第四話:心拍数計の発見
「……!」
悲鳴だった。
だが、視界右下で赤く点滅する『150bpm』の数値が、その震える悲鳴を暴力的な魔力へと変換した。
『その汚らわしい肉塊を拾い集め、貴様の主の寝所へ持ち帰れ』
空間が震えた。
謁見の間の空気が、物理的な圧を伴って使者に叩きつけられる。
それは、栞のパニックが翻訳魔法によって極限まで増幅された『純粋な殺意』だった。
『私が望むのは、貴様の主が泣き叫び、泥を啜りながら命乞いをする姿だ。さあ、這って帰れ。

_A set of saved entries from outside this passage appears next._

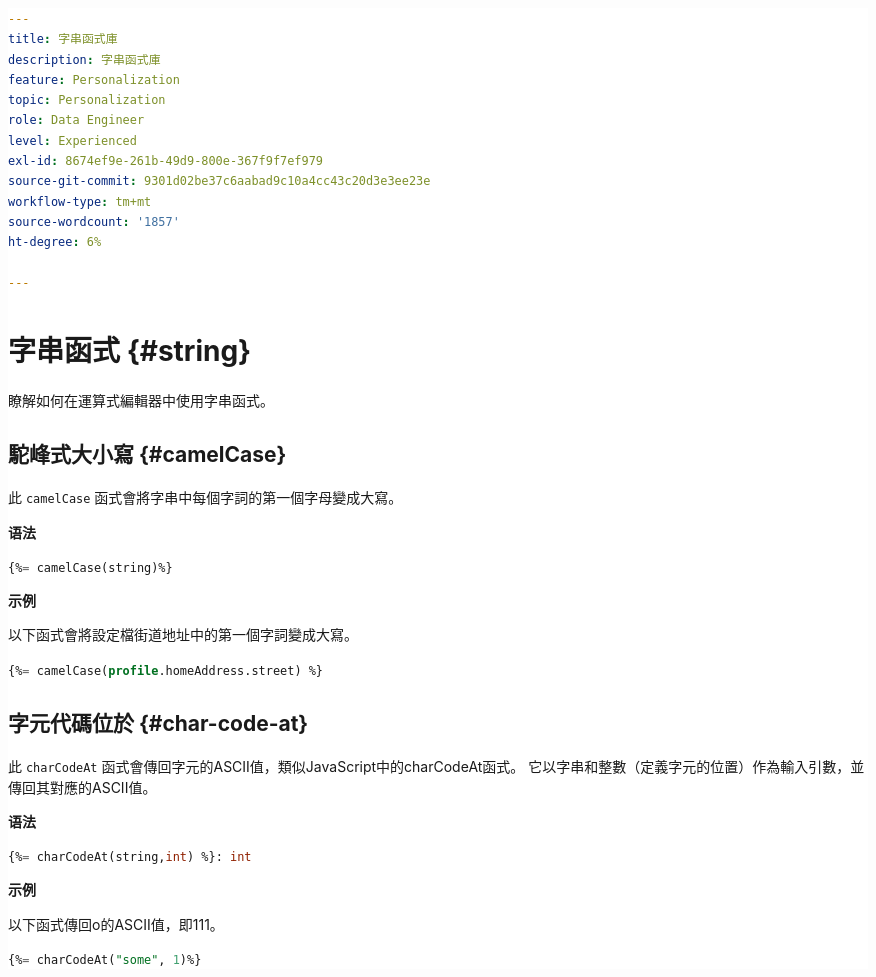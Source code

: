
 ```yaml
---
title: 字串函式庫
description: 字串函式庫
feature: Personalization
topic: Personalization
role: Data Engineer
level: Experienced
exl-id: 8674ef9e-261b-49d9-800e-367f9f7ef979
source-git-commit: 9301d02be37c6aabad9c10a4cc43c20d3e3ee23e
workflow-type: tm+mt
source-wordcount: '1857'
ht-degree: 6%

---
```


# 字串函式 {#string}

瞭解如何在運算式編輯器中使用字串函式。

## 駝峰式大小寫 {#camelCase}

此 `camelCase` 函式會將字串中每個字詞的第一個字母變成大寫。

**语法**

```sql
{%= camelCase(string)%}
```

**示例**

以下函式會將設定檔街道地址中的第一個字詞變成大寫。

```sql
{%= camelCase(profile.homeAddress.street) %}
```

## 字元代碼位於 {#char-code-at}

此 `charCodeAt` 函式會傳回字元的ASCII值，類似JavaScript中的charCodeAt函式。 它以字串和整數（定義字元的位置）作為輸入引數，並傳回其對應的ASCII值。

**语法**

```sql
{%= charCodeAt(string,int) %}: int
```

**示例**

以下函式傳回o的ASCII值，即111。

```sql
{%= charCodeAt("some", 1)%}
```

そして伝えよ、絶望が歩き出したと』
使者の足が、半歩後ろへ下がった。
屈強な魔族の体が微かに震えている。
「……狂王よ、言い伝えは真実であったか」
使者は血まみれの親書をひったくるように拾い上げると、足早に――ほとんど逃げるように――謁見の間から退散した。
静寂。
栞は膝から崩れ落ちそうになるのを、必死に堪えていた。
『戦争を回避してください』と懇願したはずだった。
だが結果は、世界を焼き尽くすような宣戦布告。
「見事だ、シオリ……!」
アレクシスが感極まった声で叫んだ。
「あの魔将を言葉だけで退けるとは。君のその覇気、まさに我が軍の先陣を切るにふさわしい!」
国王もまた、満足げに深く頷いている。
栞は頭を抱えた。
終わった。和睦の道は完全に閉ざされた。
*
黄金の鳥籠に戻った栞は、鏡の前に立ち尽くしていた。
視界右下のウィンドウ。
今は【85bpm】で安定している。
「……分析よ」
栞は呟いた。
なぜ、あの時『求愛』ではなく『宣戦布告』が発動したのか。
第一話でアレクシスに剣を突きつけられた時は、求愛だった。
あの時と何が違う?
栞は鏡の中の自分を見つめ、当時の状況を再現し始めた。
剣を突きつけられた時の「恐怖」。
死ぬかもしれないという「絶望」。
そして、初対面の男たちに囲まれ、どう思われるかという極限の「羞恥心」。
栞は、あえて自分自身に恥ずかしい言葉を囁いてみた。
「私……すごく……その……」
顔が熱くなる。
ウィンドウの波形が揺れ、ピンク色に点滅を始めた。
『あぁ、もっと私を辱めて。あなたの視線で私を溶かして』
翻訳魔法が発動し、甘ったるい声が部屋に響く。
栞は頭を抱えてしゃがみ込んだ。
「……なるほど」
顔を真っ赤にしながら、栞は理解した。
この魔法は、言葉の「意味」を翻訳しているのではない。
発話者の「身体反応」――心拍数と、発汗や体温上昇などの『ストレス要因』を読み取り、それを極端な二つの方向(攻撃か求愛)へ変換しているのだ。
恐怖による心拍数の上昇が、純粋な「パニック(怒り・威嚇)」として判定されれば『宣戦布告』。
そこに「羞恥」や「緊張」というスパイスが加わると、魔法はそれを『求愛のサイン』と誤認する。
つまり、翻訳魔法は「栞の真意」を捻じ曲げているのではなく、「栞の身体反応を誤読」している。
「ならば……」
栞はゆっくりと立ち上がった。
言葉が通じないなら、この体を騙せばいい。
心拍数を完全にコントロールし、翻訳魔法の『入力値』をハックする。
コンコン。
扉が開き、アレクシスが花束を抱えて入ってきた。
「シオリ。先ほどの君の勇姿を思い出すと、胸が高鳴って――」
【警告:羞恥反応による心拍数上昇を検知(110bpm)】
栞の心臓が跳ねる。
アレクシスの熱い視線に、波形がピンク色に傾きかけた。
「名詞句の構造、主要部、指定部、補部。動詞句内の主語仮説……」
栞は目を閉じ、言語学の専門用語を呪文のように早口で唱え始めた。
感情を殺す。ただの計算機になれ。
「シオリ……? 何か祈りの呪文だろうか?」
アレクシスが不思議そうに首を傾げる。
【心拍数:80bpm。安定】
栞は目を開いた。
「……私の心臓、制御してみせる」
聖女は初めて、自分の体を武器にすることを決意した。